DIRECTIONS:
Restate the entries below in full, exactly as they read, but without pictures.

··· TASK INPUT ···

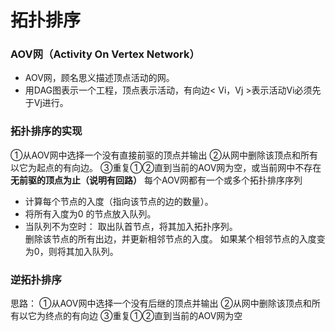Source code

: 


# 拓扑排序
### AOV网（Activity On Vertex Network）
- AOV网，顾名思义描述顶点活动的网。
- 用DAG图表示一个工程，顶点表示活动，有向边< Vi，Vj >表示活动Vi必须先于Vj进行。

### 拓扑排序的实现
①从AOV网中选择一个没有直接前驱的顶点并输出
②从网中删除该顶点和所有以它为起点的有向边。
③重复①②直到当前的AOV网为空，或当前网中不存在**无前驱的顶点为止（说明有回路）** 每个AOV网都有一个或多个拓扑排序序列

-   计算每个节点的入度（指向该节点的边的数量）。
-   将所有入度为0 的节点放入队列。
-   当队列不为空时：
    取出队首节点，将其加入拓扑序列。   
    删除该节点的所有出边，并更新相邻节点的入度。
    如果某个相邻节点的入度变为0，则将其加入队列。
    

### 逆拓扑排序
思路：
①从AOV网中选择一个没有后继的顶点并输出
②从网中删除该顶点和所有以它为终点的有向边
③重复①②直到当前的AOV网为空


<!--stackedit_data:
eyJoaXN0b3J5IjpbMTcxNzI5MDg5OSwtMjIyMDAzMTQ1LC0xND
cyMjUxNTYyLDQ4MTQ4ODgwM119
-->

···

YOUR SOLUTION:
Source code

: 


# 拓扑排序
### AOV网（Activity On Vertex Network）
- AOV网，顾名思义描述顶点活动的网。
- 用DAG图表示一个工程，顶点表示活动，有向边< Vi，Vj >表示活动Vi必须先于Vj进行。

### 拓扑排序的实现
①从AOV网中选择一个没有直接前驱的顶点并输出
②从网中删除该顶点和所有以它为起点的有向边。
③重复①②直到当前的AOV网为空，或当前网中不存在**无前驱的顶点为止（说明有回路）** 每个AOV网都有一个或多个拓扑排序序列

-   计算每个节点的入度（指向该节点的边的数量）。
-   将所有入度为0 的节点放入队列。
-   当队列不为空时：
    取出队首节点，将其加入拓扑序列。   
    删除该节点的所有出边，并更新相邻节点的入度。
    如果某个相邻节点的入度变为0，则将其加入队列。
    

### 逆拓扑排序
思路：
①从AOV网中选择一个没有后继的顶点并输出
②从网中删除该顶点和所有以它为终点的有向边
③重复①②直到当前的AOV网为空


<!--stackedit_data:
eyJoaXN0b3J5IjpbMTcxNzI5MDg5OSwtMjIyMDAzMTQ1LC0xND
cyMjUxNTYyLDQ4MTQ4ODgwM119
-->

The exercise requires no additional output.